2.4. Instrumental Viscosity Measurement

The viscosity for the three porridge samples was also determined in triplicate using the AR-2000 rheometer (TA Instruments, New Castle, Delaware). The porridge samples were applied to the lower plate and the rheometer calibrated to 1000 µm minimum gap space. Excess porridge sample that protruded from the plates was scrapped off. To determine how viscosity changes with temperature, the rheometer was set to heat the porridge from 25oC to 65oC and values of viscosity were recorded.
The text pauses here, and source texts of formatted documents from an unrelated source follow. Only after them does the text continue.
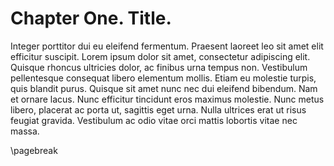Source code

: # Chapter One. Title.

Integer porttitor dui eu eleifend fermentum. Praesent laoreet leo sit amet elit efficitur suscipit. Lorem ipsum dolor sit amet, consectetur adipiscing elit. Quisque rhoncus ultricies dolor, ac finibus urna tempus non. Vestibulum pellentesque consequat libero elementum mollis. Etiam eu molestie turpis, quis blandit purus. Quisque sit amet nunc nec dui eleifend bibendum. Nam et ornare lacus. Nunc efficitur tincidunt eros maximus molestie. Nunc metus libero, placerat ac porta ut, sagittis eget urna. Nulla ultrices erat ut risus feugiat gravida. Vestibulum ac odio vitae orci mattis lobortis vitae nec massa.

\pagebreak
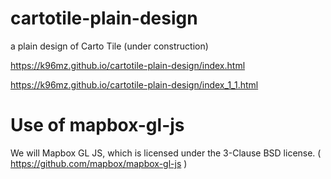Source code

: # cartotile-plain-design

a plain design of Carto Tile (under construction)

https://k96mz.github.io/cartotile-plain-design/index.html

https://k96mz.github.io/cartotile-plain-design/index_1_1.html

# Use of mapbox-gl-js

We will Mapbox GL JS, which is licensed under the 3-Clause BSD license. ( https://github.com/mapbox/mapbox-gl-js )
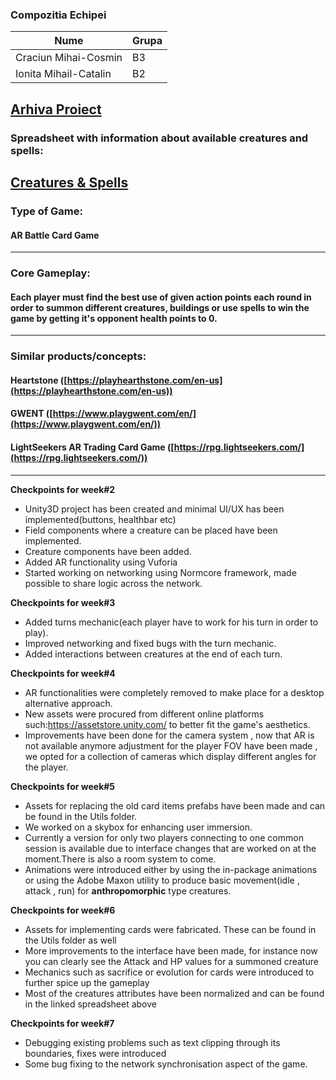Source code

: ### Compozitia Echipei

|Nume|Grupa|
|--|--|
|Craciun Mihai-Cosmin|B3|
|Ionita Mihail-Catalin|B2|

[Arhiva Proiect](https://drive.google.com/drive/folders/18iVYfz0BP-ebrDoqoc8UgOdXBsKQBnHy?usp=sharing)
---

### Spreadsheet with information about available creatures and spells:
[Creatures & Spells](https://docs.google.com/spreadsheets/d/1vicG7074kdIW6Vck_81Fmi02pwr_QhWuW-3WBgzMdrA/edit?usp=sharing)
---


### Type of Game:

#### AR Battle Card Game

---

### Core Gameplay: 

#### Each player must find the best use of given action points each round in order to summon different creatures, buildings or use spells to win the game by getting it's opponent health points to 0.

---

### Similar products/concepts:

#### Heartstone ([https://playhearthstone.com/en-us](https://playhearthstone.com/en-us))

#### GWENT ([https://www.playgwent.com/en/](https://www.playgwent.com/en/))

#### LightSeekers AR Trading Card Game ([https://rpg.lightseekers.com/](https://rpg.lightseekers.com/))

---


**Checkpoints for week#2**

 - Unity3D project has been created and minimal UI/UX has been implemented(buttons, healthbar etc)
 - Field components where a creature can be placed have been implemented.
 - Creature components have been added.
 - Added AR functionality using Vuforia 
 - Started working on networking using Normcore framework, made possible to share logic across the network.

**Checkpoints for week#3**

 - Added turns mechanic(each player have to work for his turn in order to play).
 - Improved networking and fixed bugs with the turn mechanic.
 - Added interactions between creatures at the end of each turn.

**Checkpoints for week#4**

 - AR functionalities were completely removed to make place for a desktop alternative approach.
 - New assets were procured from different online platforms such:https://assetstore.unity.com/ to better fit the game's aesthetics.
 - Improvements have been done for the camera system , now that AR is not available anymore adjustment for the player FOV have been made , we opted for a collection of cameras which display different angles for the player.

**Checkpoints for week#5**
 - Assets for replacing the old card items prefabs have been made and can be found in the Utils folder.
 - We worked on a skybox for enhancing user immersion.
 - Currently a version for only two players connecting to one common session is available due to interface changes that are worked on at the moment.There is also a room system to come.
 - Animations were introduced either by using the in-package animations or using the Adobe Maxon utility to produce basic movement(idle , attack , run) for **anthropomorphic** type creatures.

**Checkpoints for week#6**
 - Assets for implementing cards were fabricated. These can be found in the Utils folder as well
 - More improvements to the interface have been made, for instance now you can clearly see the Attack and HP values for a summoned creature
 - Mechanics such as sacrifice or evolution for cards were introduced to further spice up the gameplay
 - Most of the creatures attributes have been normalized and can be found in the linked spreadsheet above
 
**Checkpoints for week#7**
- Debugging existing problems such as text clipping through its boundaries, fixes were introduced 
- Some bug fixing to the network synchronisation aspect of the game.

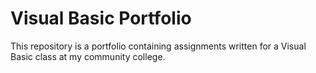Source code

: # Visual Basic Portfolio

This repository is a portfolio containing assignments written for a Visual Basic class at my community college.
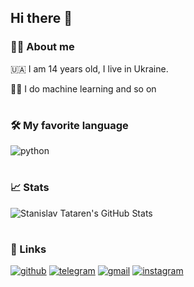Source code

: ## Hi there 👋

<!--
**tatarenstas/tatarenstas** is a ✨ _special_ ✨ repository because its `README.md` (this file) appears on your GitHub profile.

Here are some ideas to get you started:

- 🔭 I’m currently working on ...
- 🌱 I’m currently learning ...
- 👯 I’m looking to collaborate on ...
- 🤔 I’m looking for help with ...
- 💬 Ask me about ...
- 📫 How to reach me: ...
- 😄 Pronouns: ...
- ⚡ Fun fact: ...
-->
 
### 🙋‍♂️ About me

🇺🇦 I am 14 years old, I live in Ukraine.

👨‍💻 I do machine learning and so on

#
### 🛠️ My favorite language

 ​![​python​](https://img.shields.io/badge/Python-3776AB?style=for-the-badge&logo=python&logoColor=white) 
#
### 📈 Stats
![Stanislav Tataren's GitHub Stats](https://github-readme-stats.vercel.app/api?username=tatarenstas)

#
### 🔗 Links

 ​[![​github​](https://img.shields.io/badge/GitHub-000000?style=for-the-badge&logo=GitHub&logoColor=white)](https://github.com/tatarenstas) 
 ​[![​telegram](https://img.shields.io/badge/Telegram-0088CC?style=for-the-badge&logo=telegram&logoColor=white)](https://t.me/tatarenstas)
 ​[![​gmail​](https://img.shields.io/badge/Gmail-D14836?style=for-the-badge&logo=Gmail&logoColor=white)](mailto:tatarenstas@gmail.com) 
 ​[![​instagram​](https://img.shields.io/badge/Instagram-E4405F?style=for-the-badge&logo=instagram&logoColor=white)](https://www.instagram.com/tapajyotib/)
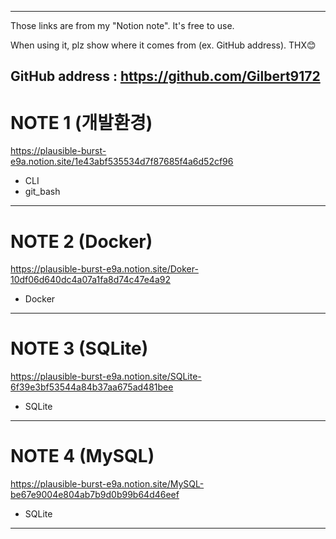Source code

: -------------------------------------------------------------------------
Those links are from my "Notion note". It's free to use.

When using it, plz show where it comes from (ex. GitHub address). THX😊

GitHub address : https://github.com/Gilbert9172
-------------------------------------------------------------------------

# NOTE 1 (개발환경)

https://plausible-burst-e9a.notion.site/1e43abf535534d7f87685f4a6d52cf96
- CLI
- git_bash
-------------------------------------------------------------------------

# NOTE 2 (Docker)

https://plausible-burst-e9a.notion.site/Doker-10df06d640dc4a07a1fa8d74c47e4a92
- Docker
-------------------------------------------------------------------------

# NOTE 3 (SQLite)

https://plausible-burst-e9a.notion.site/SQLite-6f39e3bf53544a84b37aa675ad481bee
- SQLite
-------------------------------------------------------------------------

# NOTE 4 (MySQL)

https://plausible-burst-e9a.notion.site/MySQL-be67e9004e804ab7b9d0b99b64d46eef
- SQLite
-------------------------------------------------------------------------
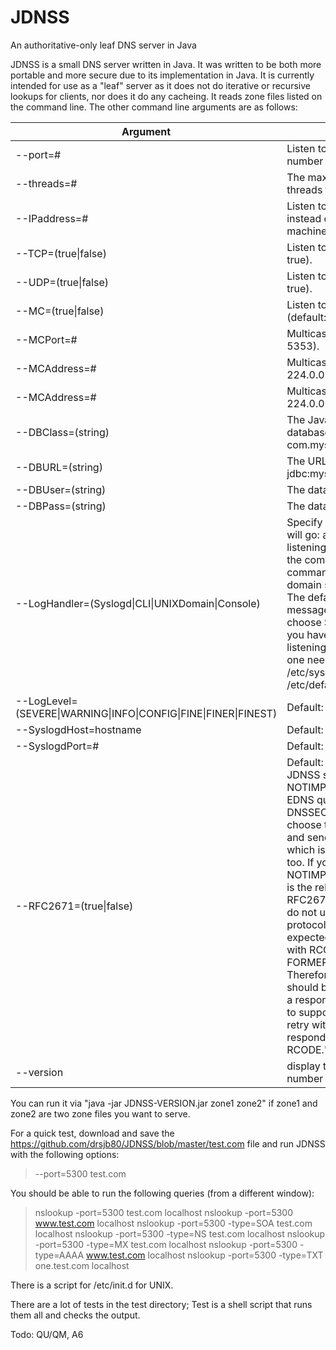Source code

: # JDNSS
An authoritative-only leaf DNS server in Java

JDNSS is a small DNS server written in Java.  It was written to be both
more portable and more secure due to its implementation in Java.  It is
currently intended for use as a "leaf" server as it does not do iterative
or recursive lookups for clients, nor does it do any cacheing.  It reads
zone files listed on the command line.  The other command line arguments
are as follows:

Argument     | Use
------------ | -------------
--port=#            | Listen to UDP and TCP at port number instead of 53.
--threads=#         | The maximum number of threads to allow (default: 10).
--IPaddress=#       | Listen to IP address number instead of the default for the machine.
--TCP=(true\|false) | Listen to the TCP port (default: true).
--UDP=(true\|false) | Listen to the UDP port (default: true).
--MC=(true\|false)  | Listen to the multicast port (default: false).
--MCPort=#          | Multicast port number (default: 5353).
--MCAddress=#       | Multicast address (default: 224.0.0.251).
--MCAddress=#       | Multicast address (default: 224.0.0.251).
--DBClass=(string)  | The Java driver class for the database (e.g.: com.mysql.jdbc.Driver).
--DBURL=(string)    | The URL of the database (e.g.: jdbc:mysql://localhost/JDNSS).
--DBUser=(string)   | The database user name
--DBPass=(string)   | The database user password
--LogHandler=(Syslogd\|CLI\|UNIXDomain\|Console)   | Specify where log messages will go: a syslog daemon listening on localhost port 514, the command line interface command "logger", the UNIX domain socket, or the console.  The default handler sends log messages to syslogd.  If you choose Syslogd, make sure you have a syslogd process listening; in FC8 for example one needs a "-r514" in /etc/sysconfig/rsyslog or /etc/default/syslogd.
--LogLevel=(SEVERE\|WARNING\|INFO\|CONFIG\|FINE\|FINER\|FINEST)   | Default: INFO.
--SyslogdHost=hostname  | Default: "localhost".
--SyslogdPort=# | Default: 514.
--RFC2671=(true\|false) | Default: false.  Whether or not JDNSS sends back an NOTIMPL message when an EDNS query is sent (e.g. for DNSSEC).  Most servers choose to silently ignore these and send back the answer, which is JDNSS's approach too.  If you want to send back a NOTIMPL, set this to true.  Here is the relevant passage from RFC2671.  "Responders who do not understand these protocol extensions are expected to send a response with RCODE NOTIMPL, FORMERR, or SERVFAIL.  Therefore use of extensions should be "probed" such that a responder who isn't known to support them be allowed a retry with no extensions if it responds with such an RCODE."
--version   | display the JDNSS version number and exit.

You can run it via "java -jar JDNSS-VERSION.jar zone1 zone2" if zone1
and zone2 are two zone files you want to serve.

For a quick test, download and save the https://github.com/drsjb80/JDNSS/blob/master/test.com file and run JDNSS with the following options:

> --port=5300 test.com

You should be able to run the following queries (from a different window):

> nslookup -port=5300 test.com localhost
> nslookup -port=5300 www.test.com localhost
> nslookup -port=5300 -type=SOA test.com localhost
> nslookup -port=5300 -type=NS test.com localhost
> nslookup -port=5300 -type=MX test.com localhost
> nslookup -port=5300 -type=AAAA www.test.com localhost
> nslookup -port=5300 -type=TXT one.test.com localhost

There is a script for /etc/init.d for UNIX.

There are a lot of tests in the test directory; Test is a shell script that runs them all and checks the output.

Todo: QU/QM, A6
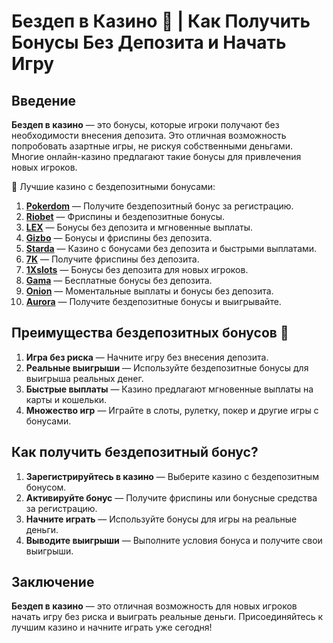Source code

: # Бездеп в Казино 🎰 | Как Получить Бонусы Без Депозита и Начать Игру

## Введение

**Бездеп в казино** — это бонусы, которые игроки получают без необходимости внесения депозита. Это отличная возможность попробовать азартные игры, не рискуя собственными деньгами. Многие онлайн-казино предлагают такие бонусы для привлечения новых игроков.

🎰 Лучшие казино с бездепозитными бонусами:

1. **[Pokerdom](https://brandplay.link/4k77v2yx)** — Получите бездепозитный бонус за регистрацию.
2. **[Riobet](https://brandplay.link/7xBLTPyj)** — Фриспины и бездепозитные бонусы.
3. **[LEX](https://brandplay.link/zW4hdDFV)** — Бонусы без депозита и мгновенные выплаты.
4. **[Gizbo](https://brandplay.link/bprXw4YV)** — Бонусы и фриспины без депозита.
5. **[Starda](https://brandplay.link/fB7xwRFL)** — Казино с бонусами без депозита и быстрыми выплатами.
6. **[7K](https://brandplay.link/BvQyFShp)** — Получите фриспины без депозита.
7. **[1Xslots](https://brandplay.link/hSB1khtr)** — Бонусы без депозита для новых игроков.
8. **[Gama](https://brandplay.link/j6NMKsDz)** — Бесплатные бонусы без депозита.
9. **[Onion](https://brandplay.link/zBGRVpQ9)** — Моментальные выплаты и бонусы без депозита.
10. **[Aurora](https://10trafic-stat2.com/click/668546556bcc6313411604bd/6766/13032/subaccount)** — Получите бездепозитные бонусы и выигрывайте.

## Преимущества бездепозитных бонусов 🎯

1. **Игра без риска** — Начните игру без внесения депозита.
2. **Реальные выигрыши** — Используйте бездепозитные бонусы для выигрыша реальных денег.
3. **Быстрые выплаты** — Казино предлагают мгновенные выплаты на карты и кошельки.
4. **Множество игр** — Играйте в слоты, рулетку, покер и другие игры с бонусами.

## Как получить бездепозитный бонус?

1. **Зарегистрируйтесь в казино** — Выберите казино с бездепозитным бонусом.
2. **Активируйте бонус** — Получите фриспины или бонусные средства за регистрацию.
3. **Начните играть** — Используйте бонусы для игры на реальные деньги.
4. **Выводите выигрыши** — Выполните условия бонуса и получите свои выигрыши.

## Заключение

**Бездеп в казино** — это отличная возможность для новых игроков начать игру без риска и выиграть реальные деньги. Присоединяйтесь к лучшим казино и начните играть уже сегодня!

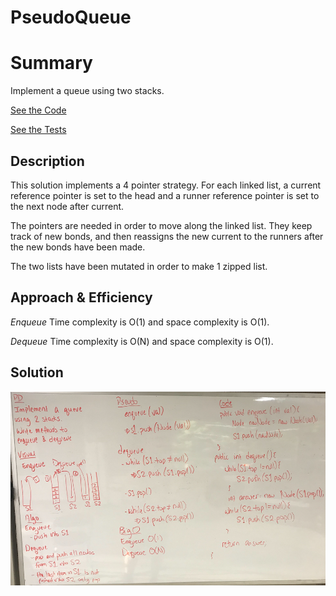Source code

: # PseudoQueue

# Summary

Implement a queue using two stacks.

[See the Code](src/main/java/stacksandqueues/PseudoQueue.java)

[See the Tests](src/test/java/stacksandqueues/PseudoQueueTest.java)

## Description

This solution implements a 4 pointer strategy.  For each linked list, a current reference pointer is set to the head and a runner reference pointer is set to the next node after current.

The pointers are needed in order to move along the linked list.  They keep track of new bonds, and then reassigns the new current to the runners after the new bonds have been made.

The two lists have been mutated in order to make 1 zipped list.

## Approach & Efficiency

_Enqueue_
Time complexity is O(1) and space complexity is O(1).

_Dequeue_
Time complexity is O(N) and space complexity is O(1).


## Solution

![PsuedoQueue Whiteboard](/assets/psuedoQueue.png)

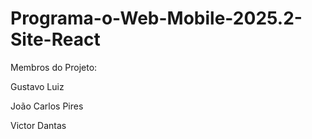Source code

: # Programa-o-Web-Mobile-2025.2-Site-React

Membros do Projeto:

Gustavo Luiz

João Carlos Pires

Victor Dantas
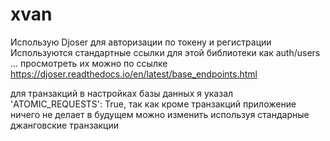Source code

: # xvan
Использую Djoser для авторизации по токену и регистрации 
Используются стандартные ссылки для этой библиотеки  как auth/users …
просмотреть их можно по ссылке https://djoser.readthedocs.io/en/latest/base_endpoints.html

для транзакций в настройках базы данных я указал 'ATOMIC_REQUESTS': True,
так как кроме транзакций приложение ничего не делает 
в будущем можно изменить используя стандарные джанговские транзакции 
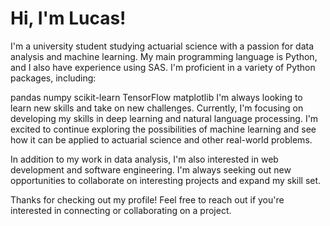 # Hi, I'm Lucas!

I'm a university student studying actuarial science with a passion for data analysis and machine learning. My main programming language is Python, and I also have experience using SAS. I'm proficient in a variety of Python packages, including:

pandas
numpy
scikit-learn
TensorFlow
matplotlib
I'm always looking to learn new skills and take on new challenges. Currently, I'm focusing on developing my skills in deep learning and natural language processing. I'm excited to continue exploring the possibilities of machine learning and see how it can be applied to actuarial science and other real-world problems.

In addition to my work in data analysis, I'm also interested in web development and software engineering. I'm always seeking out new opportunities to collaborate on interesting projects and expand my skill set.

Thanks for checking out my profile! Feel free to reach out if you're interested in connecting or collaborating on a project.
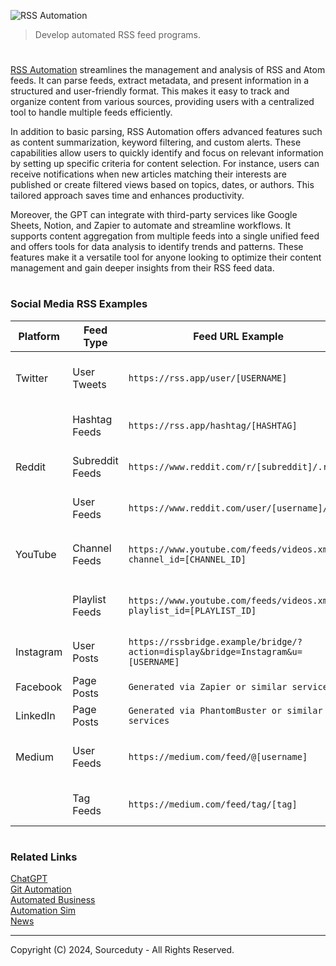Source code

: ![RSS Automation](https://github.com/user-attachments/assets/1aab368b-acfd-44ef-9741-f07d70fafd73)

> Develop automated RSS feed programs.

#

[RSS Automation](https://chatgpt.com/g/g-odqr9Hn1w-rss-automation) streamlines the management and analysis of RSS and Atom feeds. It can parse feeds, extract metadata, and present information in a structured and user-friendly format. This makes it easy to track and organize content from various sources, providing users with a centralized tool to handle multiple feeds efficiently.

In addition to basic parsing, RSS Automation offers advanced features such as content summarization, keyword filtering, and custom alerts. These capabilities allow users to quickly identify and focus on relevant information by setting up specific criteria for content selection. For instance, users can receive notifications when new articles matching their interests are published or create filtered views based on topics, dates, or authors. This tailored approach saves time and enhances productivity.

Moreover, the GPT can integrate with third-party services like Google Sheets, Notion, and Zapier to automate and streamline workflows. It supports content aggregation from multiple feeds into a single unified feed and offers tools for data analysis to identify trends and patterns. These features make it a versatile tool for anyone looking to optimize their content management and gain deeper insights from their RSS feed data.

#
### Social Media RSS Examples

| Platform    | Feed Type        | Feed URL Example                                      | Notes                                             |
|-------------|------------------|-------------------------------------------------------|---------------------------------------------------|
| Twitter     | User Tweets      | `https://rss.app/user/[USERNAME]`                     | Use third-party services like RSS.app or TwitRSS. |
|             | Hashtag Feeds    | `https://rss.app/hashtag/[HASHTAG]`                   | Third-party services required.                    |
| Reddit      | Subreddit Feeds  | `https://www.reddit.com/r/[subreddit]/.rss`           | Native support; add `.rss` to subreddit URL.      |
|             | User Feeds       | `https://www.reddit.com/user/[username]/.rss`         | Native support for user posts/comments.           |
| YouTube     | Channel Feeds    | `https://www.youtube.com/feeds/videos.xml?channel_id=[CHANNEL_ID]` | Replace `[CHANNEL_ID]` with the channel ID.   |
|             | Playlist Feeds   | `https://www.youtube.com/feeds/videos.xml?playlist_id=[PLAYLIST_ID]` | Replace `[PLAYLIST_ID]` with the playlist ID. |
| Instagram   | User Posts       | `https://rssbridge.example/bridge/?action=display&bridge=Instagram&u=[USERNAME]` | Use RSSBridge or other third-party tools.        |
| Facebook    | Page Posts       | `Generated via Zapier or similar services`            | Requires third-party integration.                 |
| LinkedIn    | Page Posts       | `Generated via PhantomBuster or similar services`     | Requires third-party integration.                 |
| Medium      | User Feeds       | `https://medium.com/feed/@[username]`                 | Replace `[username]` with the Medium username.    |
|             | Tag Feeds        | `https://medium.com/feed/tag/[tag]`                   | Replace `[tag]` with the Medium tag.              |

#
### Related Links

[ChatGPT](https://github.com/sourceduty/ChatGPT)
<br>
[Git Automation](https://github.com/sourceduty/Git_Automation)
<br>
[Automated Business](https://github.com/sourceduty/Automated_Business)
<br>
[Automation Sim](https://github.com/sourceduty/Automation_Sim)
<br>
[News](https://github.com/sourceduty/News)

***
Copyright (C) 2024, Sourceduty - All Rights Reserved.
The change in viscosity with increasing time at a constant temperature was also measured. For this measure, the porridge at 25oC was heated up to 45oC and held for 20 minutes. The change in viscosity with time at constant temperature (45oC) was recorded.

2.5. Total Sugar Analysis

The assay for total sugars was done using a modified Sucrose, D-Fructose and D-Glucose Assay kit with a detection limit of 1.38 mg/L and following the manufacturer’s procedure (Megazyme International, Wicklow, Ireland).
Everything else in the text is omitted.